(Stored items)
···

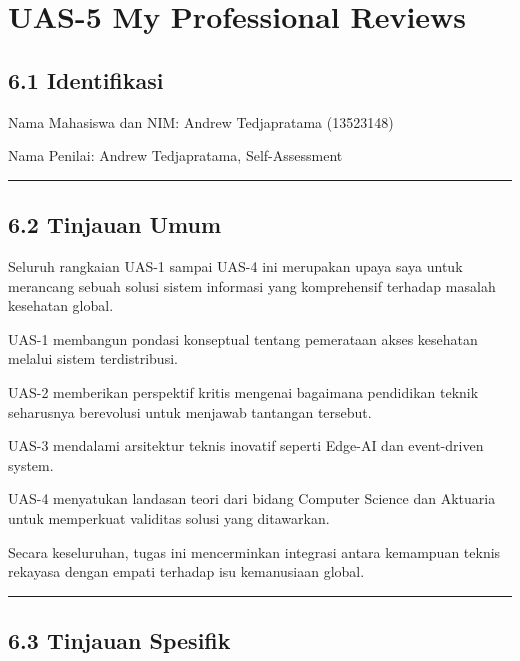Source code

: \documentclass[
  letterpaper,
  DIV=11,
  numbers=noendperiod]{scrreprt}
\begin{document}

\chapter{UAS-5 My Professional
Reviews}\label{uas-5-my-professional-reviews}

\section{6.1 Identifikasi}\label{identifikasi-1}

Nama Mahasiswa dan NIM: Andrew Tedjapratama (13523148)

Nama Penilai: Andrew Tedjapratama, Self-Assessment

\begin{center}\rule{0.5\linewidth}{0.5pt}\end{center}

\section{6.2 Tinjauan Umum}\label{tinjauan-umum-1}

Seluruh rangkaian UAS-1 sampai UAS-4 ini merupakan upaya saya untuk
merancang sebuah solusi sistem informasi yang komprehensif terhadap
masalah kesehatan global.

UAS-1 membangun pondasi konseptual tentang pemerataan akses kesehatan
melalui sistem terdistribusi.

UAS-2 memberikan perspektif kritis mengenai bagaimana pendidikan teknik
seharusnya berevolusi untuk menjawab tantangan tersebut.

UAS-3 mendalami arsitektur teknis inovatif seperti Edge-AI dan
event-driven system.

UAS-4 menyatukan landasan teori dari bidang Computer Science dan
Aktuaria untuk memperkuat validitas solusi yang ditawarkan.

Secara keseluruhan, tugas ini mencerminkan integrasi antara kemampuan
teknis rekayasa dengan empati terhadap isu kemanusiaan global.

\begin{center}\rule{0.5\linewidth}{0.5pt}\end{center}

\section{6.3 Tinjauan Spesifik}\label{tinjauan-spesifik-1}
\end{document}
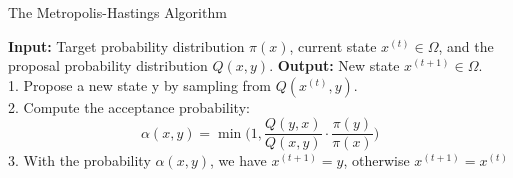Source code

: \documentclass{article}
\begin{document}






\begin{algorithm}
\caption{The Metropolis-Hastings Algorithm}
\label{algo:MH}
    \textbf{Input:} Target probability distribution $\pi(x)$, current state $x^{(t)}\in\Omega$, and the proposal probability distribution $Q(x,y)$.
    \textbf{Output:} New state $x^{(t+1)}\in\Omega$.\\
    1. Propose a new state y by sampling from $Q(x^{(t)},y)$.\\
    2. Compute the acceptance probability:
    \[\alpha(x,y)=\min\Bigg(1,\frac{Q(y,x)}{Q(x,y)}\cdot\frac{\pi(y)}{\pi(x)}\Bigg)\]
    3. With the probability $\alpha(x,y)$, we have $x^{(t+1)}=y$, otherwise $x^{(t+1)}=x^{(t)}$
\end{algorithm}

\end{document}

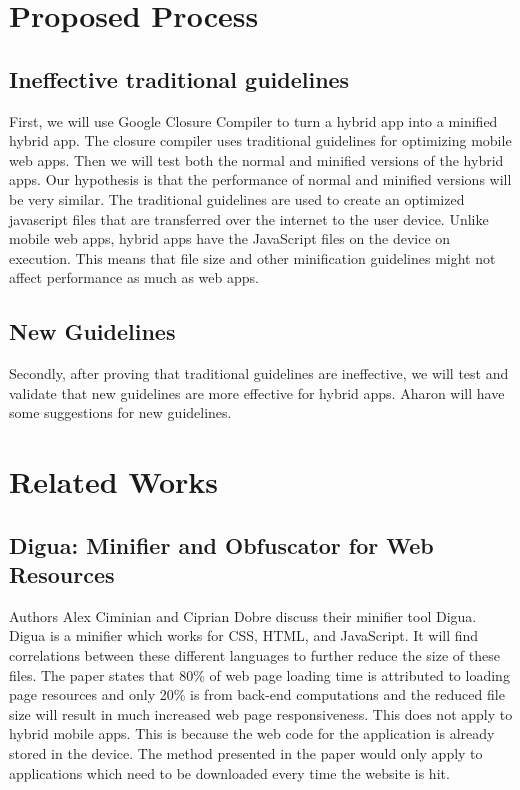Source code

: \documentclass{acm_proc_article-sp}
\begin{document}
\section{Proposed Process}

\subsection{Ineffective traditional guidelines}
First, we will use Google Closure Compiler to turn a hybrid app into a minified hybrid app. The closure compiler uses traditional guidelines for optimizing mobile web apps. Then we will test both the normal and minified versions of the hybrid apps. Our hypothesis is that the performance of normal and minified versions will be very similar. The traditional guidelines are used to create an optimized javascript files that are transferred over the internet to the user device. Unlike mobile web apps, hybrid apps have the JavaScript files on the device on execution. This means that file size and other minification guidelines might not affect performance as much as web apps. 

\subsection{New Guidelines}
Secondly, after proving that traditional guidelines are ineffective, we will test and validate that new guidelines are more effective for hybrid apps. Aharon will have some suggestions for new guidelines.

\section{Related Works}

\subsection{Digua: Minifier and Obfuscator for Web Resources\cite{ciminiandigua} }
Authors Alex Ciminian and Ciprian Dobre discuss their minifier tool Digua.  Digua is a minifier which works for CSS, HTML, and JavaScript.  It will find correlations between these different languages to further reduce the size of these files.  The paper states that 80\% of web page loading time is attributed to loading page resources and only 20\% is from back-end computations and the reduced file size will result in much increased web page responsiveness.  This does not apply to hybrid mobile apps.  This is because the web code for the application is already stored in the device.  The method presented in the paper would only apply to applications which need to be downloaded every time the website is hit. 
\end{document}

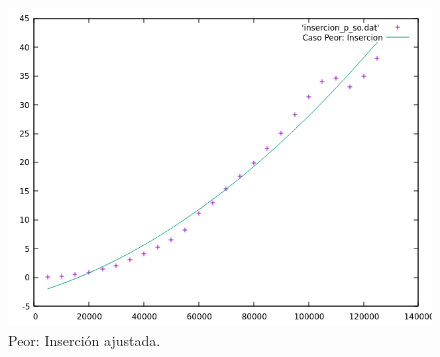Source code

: \documentclass[a4paper,12pt,twoside]{article} %
\begin{document}
\begin{itemize}
\begin{figure}[h]
\begin{center}
  	\includegraphics[scale=0.8]{insercion_p_so_a.png}
  	\caption{Peor: Inserción ajustada.}
  	
  \end{center}
\end{figure}
		
	\end{itemize}
	\newpage
\end{document}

···

Task goal.
The answer consists of every line above in which the word "sistem" occurs.

Exercise response.
merancang sebuah solusi sistem informasi yang komprehensif terhadap
melalui sistem terdistribusi.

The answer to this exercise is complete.